You are obviously unaware of the role the paperclip plays in the life cycle of the hanger.
Paperclips are the larval forms. Safety pins are the eggs. Since the eggs hatch quickly, you can’t a safety pin when you need one, but there are always tons of paperclips. The larval phase is quite long and conditions have to be perfect for them to metamorph back to the adult wire hanger.
So, next time you look into the closet and see the tangle of mating hangers, remember, soon you’ll hear that patter of little paperclips.
It’s absurd how many paperclips I accumulate at work. There’s a gal at work who separates out checks and approvals between the two of us, and she likes to give me checks paperclipped to nothing; just a single check with a paperclip on it. I’ve tried giving them away with some of my paperwork, but they come back
I don’t want anymore! Please, please stop giving me paperclips!

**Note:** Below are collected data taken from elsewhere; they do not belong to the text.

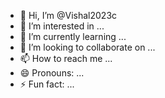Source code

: - 👋 Hi, I’m @Vishal2023c
- 👀 I’m interested in ...
- 🌱 I’m currently learning ...
- 💞️ I’m looking to collaborate on ...
- 📫 How to reach me ...
- 😄 Pronouns: ...
- ⚡ Fun fact: ...

<!---
Vishal2023c/Vishal2023c is a ✨ special ✨ repository because its `README.md` (this file) appears on your GitHub profile.
You can click the Preview link to take a look at your changes.
--->
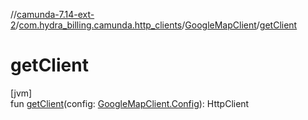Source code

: //[camunda-7.14-ext-2](../../../index.md)/[com.hydra_billing.camunda.http_clients](../index.md)/[GoogleMapClient](index.md)/[getClient](get-client.md)

# getClient

[jvm]\
fun [getClient](get-client.md)(config: [GoogleMapClient.Config](-config/index.md)): HttpClient
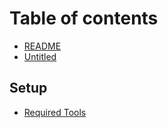 # Table of contents

* [README](README.md)
* [Untitled](untitled.md)

## Setup

* [Required Tools](setup/required-tools.md)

However, there is a paperclip holder in the conference room, and I tend to amuse myself during long conference calls by making chains and bending them into wire sculptures.
My accountant sends me paperclips and I end up sending most of them back. The ones that don’t get sent back end up being used as “tools” or toys. I pretty much break even.
Importer. When we have meetings, and everyone brings paperwork, I’m given the paperwork to shred later. So I get all the paper clips. I haven’t had to buy paper clips in, oh, five years.
I’m another “Sweden” - my office doesn’t operate on the movement of paper. Yes, we’re pretty close to that Utopian paperless office.
We don’t receive paper and we don’t send paper out. I probably don’t hit “print” more than three times a month, and there’s rumors of a copier existing down the hall.
Heck, we hardly even staple things - in ten years, I think I might have used one and a half strips of staples.
However… the previous occupant of this cube was a clip hoarder. I have a drawer filled with various implements for holding paper together. Three boxes of Trombones Geants, the pencil tray is filled with both sizes of clips plus a bonus clump of dried-out rubber bands, and there’s several handfuls of the big bat-wing binder clips. Plus, two boxes of staples, which at my historical rate of consumption, will probably rust away to dust before I have a chance to use half of them.
I’m tempted to pour clips into inter-office envelopes and send them off to random buildings with no return address. Just to get rid of them and hopefully get them to a good home. I know they’re cheap, but it seems terrible to just throw away perfectly good clips, so they languish in the dark.